Thursday, February 25, 2016

Joyce’s Celtic Knot

Sometime in the last year I read – I think it was in Lewis, but it may have been William James – that stream-of-consciousness writing isn’t realistic. Once I’m aware of my stream of consciousness, that awareness itself becomes the stream of consciousness; the regular stream dries up and is replaced by the deliberate thought of myself trying to think outside myself thinking. I get glimpses of my own thought stream, but only about as long as the glimpses I might get of the refrigerator light being off.

I’m not a fan of stream of consciousness (although I actually like it better – or dislike it less – than the interior monologues that have become a staple in popular-fiction narrative). But here I am in the middle of the Mississippi of streams of consciousness: Joyce’s Ulysses. (If I understand correctly, and I certainly may not, I have to reserve the name “Amazon of streams of consciousness” for Joyce’s Finnegan’s Wake.) It’s amazing to watch the steam roll by and run to the Irish Sea. Connections get fragmented and reconnected. Sentences get fragmented, sometimes ending with “the.” Then words get fragmented and recombined, then parts of words. Bits of Homer, body-part themes, characters going about their business in the streets of Dublin, songs, opera lyrics, rhymes, homonyms, and nonsense syllables all whirl and meet and fly apart again in a giddy Celtic knot of twisted prose. I’ve read three sources that try to sort out all the references, and they certainly help. But I haven’t come across anyone yet who wants to say what they get out of the novel other than this mesmerizing web. Is any reader inspired by it to live a better life? Does anyone admire the book as an honest presentation of human truth executed with expertise? Is anyone entertained? Do they laugh, or cry? I’m about 40% of the way through, and so far, I’d have to say it has struck me like an large, elaborate word-search puzzle with a clever network of themes, but as nothing more.

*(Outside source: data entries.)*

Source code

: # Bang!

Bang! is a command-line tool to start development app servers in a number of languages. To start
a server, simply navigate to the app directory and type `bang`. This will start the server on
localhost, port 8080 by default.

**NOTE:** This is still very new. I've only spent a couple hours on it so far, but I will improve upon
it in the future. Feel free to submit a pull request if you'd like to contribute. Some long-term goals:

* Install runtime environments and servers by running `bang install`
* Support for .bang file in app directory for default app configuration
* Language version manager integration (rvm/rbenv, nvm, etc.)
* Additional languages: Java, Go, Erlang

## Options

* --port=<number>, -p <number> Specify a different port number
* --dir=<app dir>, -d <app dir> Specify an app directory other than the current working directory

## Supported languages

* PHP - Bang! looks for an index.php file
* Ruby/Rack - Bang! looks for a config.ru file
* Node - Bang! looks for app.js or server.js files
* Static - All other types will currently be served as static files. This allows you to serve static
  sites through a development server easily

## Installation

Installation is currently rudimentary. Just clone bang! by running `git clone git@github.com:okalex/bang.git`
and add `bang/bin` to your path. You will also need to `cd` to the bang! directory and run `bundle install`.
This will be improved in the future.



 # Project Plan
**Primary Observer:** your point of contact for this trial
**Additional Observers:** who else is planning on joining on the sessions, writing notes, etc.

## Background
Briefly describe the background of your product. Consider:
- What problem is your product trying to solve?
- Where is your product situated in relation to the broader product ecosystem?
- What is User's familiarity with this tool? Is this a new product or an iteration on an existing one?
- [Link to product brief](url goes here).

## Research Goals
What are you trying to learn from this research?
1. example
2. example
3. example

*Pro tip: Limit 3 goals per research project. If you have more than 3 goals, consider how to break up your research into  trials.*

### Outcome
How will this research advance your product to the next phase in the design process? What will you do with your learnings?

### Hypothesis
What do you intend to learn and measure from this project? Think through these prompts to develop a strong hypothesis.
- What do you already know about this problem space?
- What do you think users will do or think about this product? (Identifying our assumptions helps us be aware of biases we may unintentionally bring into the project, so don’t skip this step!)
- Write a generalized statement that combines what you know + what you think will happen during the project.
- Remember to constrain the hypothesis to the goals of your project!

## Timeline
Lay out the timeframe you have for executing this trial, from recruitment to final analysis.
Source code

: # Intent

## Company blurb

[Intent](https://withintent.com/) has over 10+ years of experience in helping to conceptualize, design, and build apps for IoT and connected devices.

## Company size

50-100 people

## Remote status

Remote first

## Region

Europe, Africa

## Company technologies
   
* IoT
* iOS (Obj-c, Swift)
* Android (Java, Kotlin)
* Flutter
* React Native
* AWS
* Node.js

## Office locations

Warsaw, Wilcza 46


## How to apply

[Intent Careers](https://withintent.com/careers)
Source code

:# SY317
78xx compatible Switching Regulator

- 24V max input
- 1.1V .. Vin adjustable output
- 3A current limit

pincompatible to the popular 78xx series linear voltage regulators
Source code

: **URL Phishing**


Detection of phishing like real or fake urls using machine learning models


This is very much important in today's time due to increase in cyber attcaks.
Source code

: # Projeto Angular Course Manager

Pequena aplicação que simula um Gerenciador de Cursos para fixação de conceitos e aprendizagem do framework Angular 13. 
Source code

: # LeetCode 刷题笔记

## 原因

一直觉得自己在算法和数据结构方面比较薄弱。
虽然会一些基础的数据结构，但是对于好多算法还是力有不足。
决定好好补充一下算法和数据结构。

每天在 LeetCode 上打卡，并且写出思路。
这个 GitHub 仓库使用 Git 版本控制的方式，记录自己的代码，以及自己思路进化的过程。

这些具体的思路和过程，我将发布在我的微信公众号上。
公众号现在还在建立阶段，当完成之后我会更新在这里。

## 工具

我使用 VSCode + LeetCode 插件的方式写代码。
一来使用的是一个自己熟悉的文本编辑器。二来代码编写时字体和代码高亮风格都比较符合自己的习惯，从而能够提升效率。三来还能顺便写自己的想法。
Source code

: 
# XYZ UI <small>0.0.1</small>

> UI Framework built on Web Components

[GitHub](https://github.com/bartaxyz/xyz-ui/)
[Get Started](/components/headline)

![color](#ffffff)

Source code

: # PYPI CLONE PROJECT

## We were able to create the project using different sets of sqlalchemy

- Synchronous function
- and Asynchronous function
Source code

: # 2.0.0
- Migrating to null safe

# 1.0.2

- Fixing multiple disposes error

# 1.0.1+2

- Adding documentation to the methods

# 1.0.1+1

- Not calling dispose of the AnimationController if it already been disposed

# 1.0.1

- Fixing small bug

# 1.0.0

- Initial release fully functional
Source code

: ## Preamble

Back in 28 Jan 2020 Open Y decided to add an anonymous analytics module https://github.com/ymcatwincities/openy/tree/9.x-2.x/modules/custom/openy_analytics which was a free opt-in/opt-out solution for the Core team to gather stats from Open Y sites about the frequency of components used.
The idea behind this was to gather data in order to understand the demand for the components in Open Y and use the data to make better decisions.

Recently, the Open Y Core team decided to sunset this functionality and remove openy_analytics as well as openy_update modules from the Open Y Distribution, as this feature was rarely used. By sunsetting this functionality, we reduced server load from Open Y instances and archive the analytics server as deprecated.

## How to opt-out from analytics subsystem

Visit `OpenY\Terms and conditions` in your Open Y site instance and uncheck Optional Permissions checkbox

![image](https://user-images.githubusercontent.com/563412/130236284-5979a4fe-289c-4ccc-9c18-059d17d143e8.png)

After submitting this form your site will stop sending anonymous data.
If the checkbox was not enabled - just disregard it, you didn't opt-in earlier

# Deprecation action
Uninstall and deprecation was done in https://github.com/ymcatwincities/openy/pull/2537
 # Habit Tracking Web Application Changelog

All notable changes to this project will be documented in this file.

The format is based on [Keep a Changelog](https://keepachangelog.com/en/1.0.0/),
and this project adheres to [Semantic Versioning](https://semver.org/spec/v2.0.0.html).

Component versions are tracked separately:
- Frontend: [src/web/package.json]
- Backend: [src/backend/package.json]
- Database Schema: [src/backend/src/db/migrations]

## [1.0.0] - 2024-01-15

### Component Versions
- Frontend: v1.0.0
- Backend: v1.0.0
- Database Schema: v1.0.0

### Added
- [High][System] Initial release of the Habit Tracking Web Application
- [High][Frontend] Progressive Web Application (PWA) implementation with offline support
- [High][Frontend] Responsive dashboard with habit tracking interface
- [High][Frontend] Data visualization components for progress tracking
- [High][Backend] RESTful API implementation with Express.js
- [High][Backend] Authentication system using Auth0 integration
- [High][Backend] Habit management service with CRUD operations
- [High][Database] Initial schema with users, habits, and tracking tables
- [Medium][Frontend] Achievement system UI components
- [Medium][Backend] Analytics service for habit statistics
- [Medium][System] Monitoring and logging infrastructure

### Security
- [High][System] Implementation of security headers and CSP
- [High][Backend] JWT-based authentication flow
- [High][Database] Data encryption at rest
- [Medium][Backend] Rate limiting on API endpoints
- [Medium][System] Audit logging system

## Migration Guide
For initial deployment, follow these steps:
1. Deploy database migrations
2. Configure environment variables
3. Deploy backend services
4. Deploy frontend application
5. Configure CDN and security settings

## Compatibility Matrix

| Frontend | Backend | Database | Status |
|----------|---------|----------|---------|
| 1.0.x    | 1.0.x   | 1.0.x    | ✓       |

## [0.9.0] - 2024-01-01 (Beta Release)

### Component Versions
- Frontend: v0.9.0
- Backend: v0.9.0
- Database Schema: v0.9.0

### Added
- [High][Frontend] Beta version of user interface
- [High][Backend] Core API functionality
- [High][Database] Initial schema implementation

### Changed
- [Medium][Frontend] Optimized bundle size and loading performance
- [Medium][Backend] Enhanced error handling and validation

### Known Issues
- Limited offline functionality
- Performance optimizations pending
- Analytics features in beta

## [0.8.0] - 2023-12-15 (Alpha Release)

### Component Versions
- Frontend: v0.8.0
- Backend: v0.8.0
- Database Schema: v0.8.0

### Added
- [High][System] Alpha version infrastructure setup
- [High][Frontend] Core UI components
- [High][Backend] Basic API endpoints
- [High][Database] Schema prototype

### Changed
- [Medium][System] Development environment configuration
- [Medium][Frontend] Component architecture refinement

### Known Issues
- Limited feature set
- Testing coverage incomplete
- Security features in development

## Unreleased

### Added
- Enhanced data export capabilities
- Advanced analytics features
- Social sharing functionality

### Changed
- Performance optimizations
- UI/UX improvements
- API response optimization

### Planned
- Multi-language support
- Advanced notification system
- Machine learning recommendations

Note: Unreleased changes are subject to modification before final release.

Oh, sure, there are the two main characters: Stephen Dedalus with a mind that wanders though puns in different languages and theories of Shakespeare, and Leopold Bloom, whose errant thoughts stumble through poorly understood science but mostly gravitate toward sex. Stephen is too esoteric to be inspiring. Since all his heady thoughts keep breaking up over the rocks without ever reaching a stable conclusion, I’m sure he isn’t meant to be a model, anyway; he appears to me more as a portrayal of the futility of intellectualism. Joyce’s mode of presentation of that idea is new, but it’s said done before and – in my lonely view – better by Solomon, Erasmus, Rabelais, Cervantes, Shakespeare, and others. Leopold, on the other hand, only shows me that people are animals. So, no, so far I’m not getting anything more than a puzzle.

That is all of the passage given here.